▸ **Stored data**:
☆ ☆ ☆ ☆ ☆ ☆ ☆

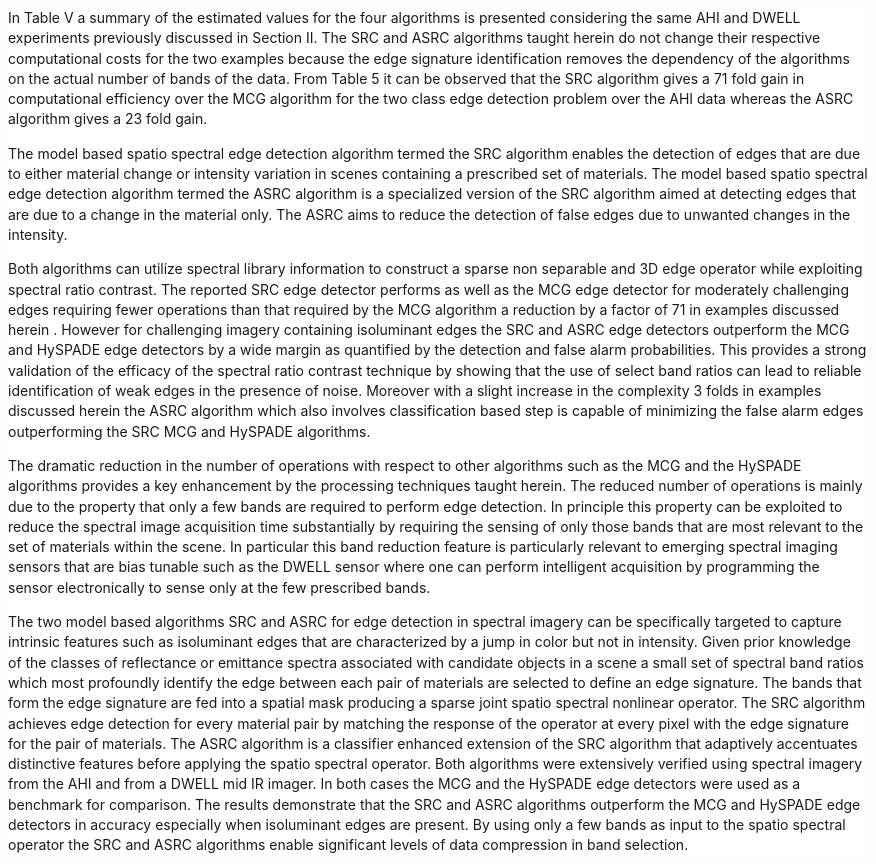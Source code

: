 In Table V a summary of the estimated values for the four algorithms is presented considering the same AHI and DWELL experiments previously discussed in Section II. The SRC and ASRC algorithms taught herein do not change their respective computational costs for the two examples because the edge signature identification removes the dependency of the algorithms on the actual number of bands of the data. From Table 5 it can be observed that the SRC algorithm gives a 71 fold gain in computational efficiency over the MCG algorithm for the two class edge detection problem over the AHI data whereas the ASRC algorithm gives a 23 fold gain.

The model based spatio spectral edge detection algorithm termed the SRC algorithm enables the detection of edges that are due to either material change or intensity variation in scenes containing a prescribed set of materials. The model based spatio spectral edge detection algorithm termed the ASRC algorithm is a specialized version of the SRC algorithm aimed at detecting edges that are due to a change in the material only. The ASRC aims to reduce the detection of false edges due to unwanted changes in the intensity.

Both algorithms can utilize spectral library information to construct a sparse non separable and 3D edge operator while exploiting spectral ratio contrast. The reported SRC edge detector performs as well as the MCG edge detector for moderately challenging edges requiring fewer operations than that required by the MCG algorithm a reduction by a factor of 71 in examples discussed herein . However for challenging imagery containing isoluminant edges the SRC and ASRC edge detectors outperform the MCG and HySPADE edge detectors by a wide margin as quantified by the detection and false alarm probabilities. This provides a strong validation of the efficacy of the spectral ratio contrast technique by showing that the use of select band ratios can lead to reliable identification of weak edges in the presence of noise. Moreover with a slight increase in the complexity 3 folds in examples discussed herein the ASRC algorithm which also involves classification based step is capable of minimizing the false alarm edges outperforming the SRC MCG and HySPADE algorithms.

The dramatic reduction in the number of operations with respect to other algorithms such as the MCG and the HySPADE algorithms provides a key enhancement by the processing techniques taught herein. The reduced number of operations is mainly due to the property that only a few bands are required to perform edge detection. In principle this property can be exploited to reduce the spectral image acquisition time substantially by requiring the sensing of only those bands that are most relevant to the set of materials within the scene. In particular this band reduction feature is particularly relevant to emerging spectral imaging sensors that are bias tunable such as the DWELL sensor where one can perform intelligent acquisition by programming the sensor electronically to sense only at the few prescribed bands.

The two model based algorithms SRC and ASRC for edge detection in spectral imagery can be specifically targeted to capture intrinsic features such as isoluminant edges that are characterized by a jump in color but not in intensity. Given prior knowledge of the classes of reflectance or emittance spectra associated with candidate objects in a scene a small set of spectral band ratios which most profoundly identify the edge between each pair of materials are selected to define an edge signature. The bands that form the edge signature are fed into a spatial mask producing a sparse joint spatio spectral nonlinear operator. The SRC algorithm achieves edge detection for every material pair by matching the response of the operator at every pixel with the edge signature for the pair of materials. The ASRC algorithm is a classifier enhanced extension of the SRC algorithm that adaptively accentuates distinctive features before applying the spatio spectral operator. Both algorithms were extensively verified using spectral imagery from the AHI and from a DWELL mid IR imager. In both cases the MCG and the HySPADE edge detectors were used as a benchmark for comparison. The results demonstrate that the SRC and ASRC algorithms outperform the MCG and HySPADE edge detectors in accuracy especially when isoluminant edges are present. By using only a few bands as input to the spatio spectral operator the SRC and ASRC algorithms enable significant levels of data compression in band selection.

☆ ☆ ☆ ☆ ☆ ☆ ☆

▸ **Exercise objective**:
The data must be repeated exactly. Any pictures in it are to be left out.

▸ **Solution to the exercise**:
Source code

: In Table V a summary of the estimated values for the four algorithms is presented considering the same AHI and DWELL experiments previously discussed in Section II. The SRC and ASRC algorithms taught herein do not change their respective computational costs for the two examples because the edge signature identification removes the dependency of the algorithms on the actual number of bands of the data. From Table 5 it can be observed that the SRC algorithm gives a 71 fold gain in computational efficiency over the MCG algorithm for the two class edge detection problem over the AHI data whereas the ASRC algorithm gives a 23 fold gain.

The model based spatio spectral edge detection algorithm termed the SRC algorithm enables the detection of edges that are due to either material change or intensity variation in scenes containing a prescribed set of materials. The model based spatio spectral edge detection algorithm termed the ASRC algorithm is a specialized version of the SRC algorithm aimed at detecting edges that are due to a change in the material only. The ASRC aims to reduce the detection of false edges due to unwanted changes in the intensity.

Both algorithms can utilize spectral library information to construct a sparse non separable and 3D edge operator while exploiting spectral ratio contrast. The reported SRC edge detector performs as well as the MCG edge detector for moderately challenging edges requiring fewer operations than that required by the MCG algorithm a reduction by a factor of 71 in examples discussed herein . However for challenging imagery containing isoluminant edges the SRC and ASRC edge detectors outperform the MCG and HySPADE edge detectors by a wide margin as quantified by the detection and false alarm probabilities. This provides a strong validation of the efficacy of the spectral ratio contrast technique by showing that the use of select band ratios can lead to reliable identification of weak edges in the presence of noise. Moreover with a slight increase in the complexity 3 folds in examples discussed herein the ASRC algorithm which also involves classification based step is capable of minimizing the false alarm edges outperforming the SRC MCG and HySPADE algorithms.

The dramatic reduction in the number of operations with respect to other algorithms such as the MCG and the HySPADE algorithms provides a key enhancement by the processing techniques taught herein. The reduced number of operations is mainly due to the property that only a few bands are required to perform edge detection. In principle this property can be exploited to reduce the spectral image acquisition time substantially by requiring the sensing of only those bands that are most relevant to the set of materials within the scene. In particular this band reduction feature is particularly relevant to emerging spectral imaging sensors that are bias tunable such as the DWELL sensor where one can perform intelligent acquisition by programming the sensor electronically to sense only at the few prescribed bands.

The two model based algorithms SRC and ASRC for edge detection in spectral imagery can be specifically targeted to capture intrinsic features such as isoluminant edges that are characterized by a jump in color but not in intensity. Given prior knowledge of the classes of reflectance or emittance spectra associated with candidate objects in a scene a small set of spectral band ratios which most profoundly identify the edge between each pair of materials are selected to define an edge signature. The bands that form the edge signature are fed into a spatial mask producing a sparse joint spatio spectral nonlinear operator. The SRC algorithm achieves edge detection for every material pair by matching the response of the operator at every pixel with the edge signature for the pair of materials. The ASRC algorithm is a classifier enhanced extension of the SRC algorithm that adaptively accentuates distinctive features before applying the spatio spectral operator. Both algorithms were extensively verified using spectral imagery from the AHI and from a DWELL mid IR imager. In both cases the MCG and the HySPADE edge detectors were used as a benchmark for comparison. The results demonstrate that the SRC and ASRC algorithms outperform the MCG and HySPADE edge detectors in accuracy especially when isoluminant edges are present. By using only a few bands as input to the spatio spectral operator the SRC and ASRC algorithms enable significant levels of data compression in band selection.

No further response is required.